- Problem to work on -
Going through the entries, how many lines include the string "caching"? Answer only with the number.

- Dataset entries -
※

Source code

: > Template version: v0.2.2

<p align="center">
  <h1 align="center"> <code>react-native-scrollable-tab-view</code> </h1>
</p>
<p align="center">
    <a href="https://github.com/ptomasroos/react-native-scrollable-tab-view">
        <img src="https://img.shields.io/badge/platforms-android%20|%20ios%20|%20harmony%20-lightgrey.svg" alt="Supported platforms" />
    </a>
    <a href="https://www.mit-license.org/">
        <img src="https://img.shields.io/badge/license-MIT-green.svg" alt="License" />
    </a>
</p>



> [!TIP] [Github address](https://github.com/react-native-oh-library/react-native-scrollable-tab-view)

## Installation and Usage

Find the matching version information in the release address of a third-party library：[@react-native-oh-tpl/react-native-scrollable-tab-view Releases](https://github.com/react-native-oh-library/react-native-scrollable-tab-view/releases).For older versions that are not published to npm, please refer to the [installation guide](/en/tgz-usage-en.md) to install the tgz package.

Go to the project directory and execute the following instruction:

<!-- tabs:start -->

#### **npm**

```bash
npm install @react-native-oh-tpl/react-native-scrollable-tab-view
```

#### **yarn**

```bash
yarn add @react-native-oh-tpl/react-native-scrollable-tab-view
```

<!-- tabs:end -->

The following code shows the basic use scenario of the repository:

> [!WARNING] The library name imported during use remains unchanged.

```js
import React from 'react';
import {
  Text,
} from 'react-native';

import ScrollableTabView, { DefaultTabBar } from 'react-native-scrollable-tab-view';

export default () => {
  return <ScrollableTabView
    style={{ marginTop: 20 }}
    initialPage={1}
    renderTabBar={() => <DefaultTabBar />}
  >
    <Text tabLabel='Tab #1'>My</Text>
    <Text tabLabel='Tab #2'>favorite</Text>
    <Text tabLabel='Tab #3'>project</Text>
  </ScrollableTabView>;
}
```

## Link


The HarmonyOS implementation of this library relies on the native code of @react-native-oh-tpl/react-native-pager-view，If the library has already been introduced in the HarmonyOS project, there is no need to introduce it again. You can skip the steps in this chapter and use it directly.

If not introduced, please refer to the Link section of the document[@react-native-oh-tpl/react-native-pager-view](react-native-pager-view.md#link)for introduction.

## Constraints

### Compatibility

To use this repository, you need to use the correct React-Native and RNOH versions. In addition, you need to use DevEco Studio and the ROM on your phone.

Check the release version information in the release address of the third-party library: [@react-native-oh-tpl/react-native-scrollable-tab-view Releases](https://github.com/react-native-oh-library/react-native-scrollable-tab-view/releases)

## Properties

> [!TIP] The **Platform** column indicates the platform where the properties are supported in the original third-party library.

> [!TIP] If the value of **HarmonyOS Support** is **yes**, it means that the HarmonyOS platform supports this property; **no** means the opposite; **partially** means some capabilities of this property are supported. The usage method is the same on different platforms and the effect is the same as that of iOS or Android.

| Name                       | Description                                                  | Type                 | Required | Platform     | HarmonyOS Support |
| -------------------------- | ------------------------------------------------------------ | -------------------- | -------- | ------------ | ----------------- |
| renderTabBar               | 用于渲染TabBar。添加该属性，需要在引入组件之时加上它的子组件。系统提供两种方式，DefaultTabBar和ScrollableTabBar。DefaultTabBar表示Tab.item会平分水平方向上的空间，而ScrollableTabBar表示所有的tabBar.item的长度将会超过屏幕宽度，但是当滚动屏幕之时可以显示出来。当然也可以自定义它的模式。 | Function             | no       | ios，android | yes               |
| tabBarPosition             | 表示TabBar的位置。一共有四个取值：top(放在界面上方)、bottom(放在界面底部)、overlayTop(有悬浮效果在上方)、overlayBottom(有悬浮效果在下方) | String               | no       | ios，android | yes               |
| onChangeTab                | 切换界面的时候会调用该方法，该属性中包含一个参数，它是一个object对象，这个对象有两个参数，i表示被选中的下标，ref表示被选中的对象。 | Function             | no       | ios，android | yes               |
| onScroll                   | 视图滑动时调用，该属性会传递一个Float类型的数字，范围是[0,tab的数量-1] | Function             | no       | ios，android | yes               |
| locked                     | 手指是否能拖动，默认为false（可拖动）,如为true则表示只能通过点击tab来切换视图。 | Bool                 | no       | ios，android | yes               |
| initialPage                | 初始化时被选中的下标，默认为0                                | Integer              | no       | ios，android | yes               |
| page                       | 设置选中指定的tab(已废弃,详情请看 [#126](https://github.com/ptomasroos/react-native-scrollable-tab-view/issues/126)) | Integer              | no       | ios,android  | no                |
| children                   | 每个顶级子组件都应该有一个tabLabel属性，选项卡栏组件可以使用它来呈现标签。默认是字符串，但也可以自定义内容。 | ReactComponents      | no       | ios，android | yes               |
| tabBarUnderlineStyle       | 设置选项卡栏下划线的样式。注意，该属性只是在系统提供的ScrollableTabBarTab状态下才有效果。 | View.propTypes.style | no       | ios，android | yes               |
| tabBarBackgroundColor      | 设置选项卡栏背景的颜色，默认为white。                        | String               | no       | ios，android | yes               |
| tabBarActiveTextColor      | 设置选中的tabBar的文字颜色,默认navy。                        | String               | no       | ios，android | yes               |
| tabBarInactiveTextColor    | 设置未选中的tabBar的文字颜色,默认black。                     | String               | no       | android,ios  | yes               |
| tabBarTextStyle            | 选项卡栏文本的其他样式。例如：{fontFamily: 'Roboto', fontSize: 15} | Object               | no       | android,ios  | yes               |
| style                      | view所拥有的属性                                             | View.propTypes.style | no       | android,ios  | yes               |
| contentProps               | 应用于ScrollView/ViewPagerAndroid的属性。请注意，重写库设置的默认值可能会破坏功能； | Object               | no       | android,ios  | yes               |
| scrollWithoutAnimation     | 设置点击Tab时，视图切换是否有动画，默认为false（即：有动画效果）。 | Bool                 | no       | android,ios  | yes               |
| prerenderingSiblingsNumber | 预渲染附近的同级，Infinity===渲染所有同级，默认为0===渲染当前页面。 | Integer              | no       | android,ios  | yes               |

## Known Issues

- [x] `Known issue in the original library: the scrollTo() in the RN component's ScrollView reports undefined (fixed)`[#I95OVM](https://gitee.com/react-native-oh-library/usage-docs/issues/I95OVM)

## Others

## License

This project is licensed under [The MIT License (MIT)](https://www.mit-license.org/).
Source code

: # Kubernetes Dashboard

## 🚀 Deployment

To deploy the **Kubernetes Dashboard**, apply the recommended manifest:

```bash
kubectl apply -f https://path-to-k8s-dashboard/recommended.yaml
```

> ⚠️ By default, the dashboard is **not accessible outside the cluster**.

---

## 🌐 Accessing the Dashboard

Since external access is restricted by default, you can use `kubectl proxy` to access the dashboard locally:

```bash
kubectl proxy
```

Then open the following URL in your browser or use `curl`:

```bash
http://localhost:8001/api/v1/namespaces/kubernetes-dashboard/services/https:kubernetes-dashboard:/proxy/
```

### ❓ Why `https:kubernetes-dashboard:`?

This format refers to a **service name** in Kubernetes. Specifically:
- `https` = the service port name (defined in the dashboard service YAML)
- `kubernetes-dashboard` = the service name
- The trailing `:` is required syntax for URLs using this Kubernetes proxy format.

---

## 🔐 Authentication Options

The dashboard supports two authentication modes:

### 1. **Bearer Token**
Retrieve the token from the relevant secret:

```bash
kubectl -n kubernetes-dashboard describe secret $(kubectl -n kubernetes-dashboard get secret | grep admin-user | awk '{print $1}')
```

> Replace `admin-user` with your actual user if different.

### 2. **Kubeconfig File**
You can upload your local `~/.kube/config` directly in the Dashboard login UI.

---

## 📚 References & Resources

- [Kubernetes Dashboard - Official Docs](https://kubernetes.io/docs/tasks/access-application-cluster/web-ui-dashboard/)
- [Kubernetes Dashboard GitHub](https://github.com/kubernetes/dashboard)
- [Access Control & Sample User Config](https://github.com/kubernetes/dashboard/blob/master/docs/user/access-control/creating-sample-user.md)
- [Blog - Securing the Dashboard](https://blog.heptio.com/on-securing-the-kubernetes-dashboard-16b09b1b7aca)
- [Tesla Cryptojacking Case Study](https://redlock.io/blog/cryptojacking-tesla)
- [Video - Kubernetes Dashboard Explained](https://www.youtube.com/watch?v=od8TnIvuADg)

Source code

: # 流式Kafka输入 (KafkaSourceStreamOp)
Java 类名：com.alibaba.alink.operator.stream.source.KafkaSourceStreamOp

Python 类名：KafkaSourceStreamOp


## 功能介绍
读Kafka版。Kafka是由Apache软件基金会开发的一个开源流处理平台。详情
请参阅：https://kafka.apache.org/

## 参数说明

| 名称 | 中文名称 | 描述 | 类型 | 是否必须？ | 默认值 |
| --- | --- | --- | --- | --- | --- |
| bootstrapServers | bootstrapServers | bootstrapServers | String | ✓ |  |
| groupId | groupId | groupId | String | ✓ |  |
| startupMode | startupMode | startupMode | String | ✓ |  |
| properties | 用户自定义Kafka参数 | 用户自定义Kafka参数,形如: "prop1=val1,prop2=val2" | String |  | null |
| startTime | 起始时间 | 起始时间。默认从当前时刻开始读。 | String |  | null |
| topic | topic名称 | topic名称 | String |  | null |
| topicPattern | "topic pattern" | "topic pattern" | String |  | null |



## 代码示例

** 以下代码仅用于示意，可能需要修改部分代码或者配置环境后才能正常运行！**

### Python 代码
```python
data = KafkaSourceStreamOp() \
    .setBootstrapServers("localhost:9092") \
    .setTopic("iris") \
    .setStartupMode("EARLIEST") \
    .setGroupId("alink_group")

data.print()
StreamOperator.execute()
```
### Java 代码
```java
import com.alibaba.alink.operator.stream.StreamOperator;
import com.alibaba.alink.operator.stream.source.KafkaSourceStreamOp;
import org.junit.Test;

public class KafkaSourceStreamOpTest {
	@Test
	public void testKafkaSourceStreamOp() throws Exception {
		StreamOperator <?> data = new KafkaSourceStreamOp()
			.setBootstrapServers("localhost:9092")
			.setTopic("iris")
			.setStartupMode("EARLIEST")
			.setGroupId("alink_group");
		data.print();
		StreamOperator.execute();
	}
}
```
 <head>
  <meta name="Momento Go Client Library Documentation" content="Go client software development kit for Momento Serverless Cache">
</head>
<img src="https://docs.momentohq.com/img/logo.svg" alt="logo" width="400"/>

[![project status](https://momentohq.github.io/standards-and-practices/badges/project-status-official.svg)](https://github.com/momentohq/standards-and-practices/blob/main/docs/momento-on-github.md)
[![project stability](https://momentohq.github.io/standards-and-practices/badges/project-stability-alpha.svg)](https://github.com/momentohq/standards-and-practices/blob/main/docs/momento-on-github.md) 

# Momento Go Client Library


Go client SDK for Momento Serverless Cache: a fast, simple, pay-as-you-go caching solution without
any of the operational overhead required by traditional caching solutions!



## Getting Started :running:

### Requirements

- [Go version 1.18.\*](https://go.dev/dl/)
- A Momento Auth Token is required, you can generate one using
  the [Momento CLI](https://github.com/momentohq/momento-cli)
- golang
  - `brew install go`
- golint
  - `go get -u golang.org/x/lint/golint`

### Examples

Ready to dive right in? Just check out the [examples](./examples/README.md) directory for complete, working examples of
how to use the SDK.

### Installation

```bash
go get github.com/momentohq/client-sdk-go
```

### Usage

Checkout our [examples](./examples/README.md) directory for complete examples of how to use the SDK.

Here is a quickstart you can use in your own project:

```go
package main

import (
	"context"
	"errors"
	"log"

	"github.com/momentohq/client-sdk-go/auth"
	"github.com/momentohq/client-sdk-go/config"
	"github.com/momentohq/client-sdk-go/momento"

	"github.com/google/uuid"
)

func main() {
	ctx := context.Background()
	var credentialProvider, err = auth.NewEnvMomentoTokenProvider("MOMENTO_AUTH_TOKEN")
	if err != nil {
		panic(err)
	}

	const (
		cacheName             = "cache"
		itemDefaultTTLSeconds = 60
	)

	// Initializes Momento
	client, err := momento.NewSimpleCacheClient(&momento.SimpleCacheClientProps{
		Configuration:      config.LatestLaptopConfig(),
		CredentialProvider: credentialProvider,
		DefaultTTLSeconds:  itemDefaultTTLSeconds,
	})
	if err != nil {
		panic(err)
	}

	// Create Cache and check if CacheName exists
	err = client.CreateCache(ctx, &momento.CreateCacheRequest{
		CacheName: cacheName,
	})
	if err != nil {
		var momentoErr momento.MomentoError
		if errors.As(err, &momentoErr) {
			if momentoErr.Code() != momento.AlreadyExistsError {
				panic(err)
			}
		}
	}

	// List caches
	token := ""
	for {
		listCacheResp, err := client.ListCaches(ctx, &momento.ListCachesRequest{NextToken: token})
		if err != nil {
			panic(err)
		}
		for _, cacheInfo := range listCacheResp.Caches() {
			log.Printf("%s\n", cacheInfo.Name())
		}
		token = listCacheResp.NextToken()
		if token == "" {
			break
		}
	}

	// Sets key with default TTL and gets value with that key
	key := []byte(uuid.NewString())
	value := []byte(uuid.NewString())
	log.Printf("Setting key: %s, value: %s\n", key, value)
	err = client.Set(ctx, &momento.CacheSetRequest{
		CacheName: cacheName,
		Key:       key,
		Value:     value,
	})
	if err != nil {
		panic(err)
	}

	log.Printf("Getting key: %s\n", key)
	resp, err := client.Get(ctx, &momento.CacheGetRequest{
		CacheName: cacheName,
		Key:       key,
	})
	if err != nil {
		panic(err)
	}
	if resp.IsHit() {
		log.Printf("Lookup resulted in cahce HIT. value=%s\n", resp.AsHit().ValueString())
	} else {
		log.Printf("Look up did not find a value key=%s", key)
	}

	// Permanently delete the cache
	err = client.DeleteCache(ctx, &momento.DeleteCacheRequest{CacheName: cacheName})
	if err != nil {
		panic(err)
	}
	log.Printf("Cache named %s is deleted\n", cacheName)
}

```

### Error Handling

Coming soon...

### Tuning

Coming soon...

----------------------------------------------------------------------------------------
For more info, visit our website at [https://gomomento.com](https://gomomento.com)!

※

- Answer to the exercise -
2